Exercise directions: Print each entry below precisely as it reads.

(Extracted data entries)
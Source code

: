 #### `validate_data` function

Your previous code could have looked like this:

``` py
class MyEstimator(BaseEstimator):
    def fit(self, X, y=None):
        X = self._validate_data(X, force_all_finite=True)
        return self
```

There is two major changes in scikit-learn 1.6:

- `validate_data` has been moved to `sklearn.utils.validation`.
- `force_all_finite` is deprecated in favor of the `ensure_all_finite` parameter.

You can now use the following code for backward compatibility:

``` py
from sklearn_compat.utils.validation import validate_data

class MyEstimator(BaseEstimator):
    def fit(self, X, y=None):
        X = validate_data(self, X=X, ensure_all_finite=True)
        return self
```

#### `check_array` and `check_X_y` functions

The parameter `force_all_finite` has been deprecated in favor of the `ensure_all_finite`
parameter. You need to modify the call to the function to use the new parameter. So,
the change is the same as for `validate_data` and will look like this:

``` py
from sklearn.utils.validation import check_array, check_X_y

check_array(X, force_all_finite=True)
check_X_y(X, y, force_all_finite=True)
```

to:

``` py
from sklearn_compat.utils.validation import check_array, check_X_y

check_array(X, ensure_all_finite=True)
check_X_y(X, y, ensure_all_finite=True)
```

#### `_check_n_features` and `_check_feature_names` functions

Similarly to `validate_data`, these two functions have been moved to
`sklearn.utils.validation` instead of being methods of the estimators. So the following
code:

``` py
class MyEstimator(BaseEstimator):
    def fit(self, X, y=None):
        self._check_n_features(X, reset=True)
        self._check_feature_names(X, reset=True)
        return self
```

Result for this task:
Source code

: #### `validate_data` function

Your previous code could have looked like this:

``` py
class MyEstimator(BaseEstimator):
    def fit(self, X, y=None):
        X = self._validate_data(X, force_all_finite=True)
        return self
```

There is two major changes in scikit-learn 1.6:

- `validate_data` has been moved to `sklearn.utils.validation`.
- `force_all_finite` is deprecated in favor of the `ensure_all_finite` parameter.

You can now use the following code for backward compatibility:

``` py
from sklearn_compat.utils.validation import validate_data

class MyEstimator(BaseEstimator):
    def fit(self, X, y=None):
        X = validate_data(self, X=X, ensure_all_finite=True)
        return self
```

#### `check_array` and `check_X_y` functions

The parameter `force_all_finite` has been deprecated in favor of the `ensure_all_finite`
parameter. You need to modify the call to the function to use the new parameter. So,
the change is the same as for `validate_data` and will look like this:

``` py
from sklearn.utils.validation import check_array, check_X_y

check_array(X, force_all_finite=True)
check_X_y(X, y, force_all_finite=True)
```

to:

``` py
from sklearn_compat.utils.validation import check_array, check_X_y

check_array(X, ensure_all_finite=True)
check_X_y(X, y, ensure_all_finite=True)
```

#### `_check_n_features` and `_check_feature_names` functions

Similarly to `validate_data`, these two functions have been moved to
`sklearn.utils.validation` instead of being methods of the estimators. So the following
code:

``` py
class MyEstimator(BaseEstimator):
    def fit(self, X, y=None):
        self._check_n_features(X, reset=True)
        self._check_feature_names(X, reset=True)
        return self
```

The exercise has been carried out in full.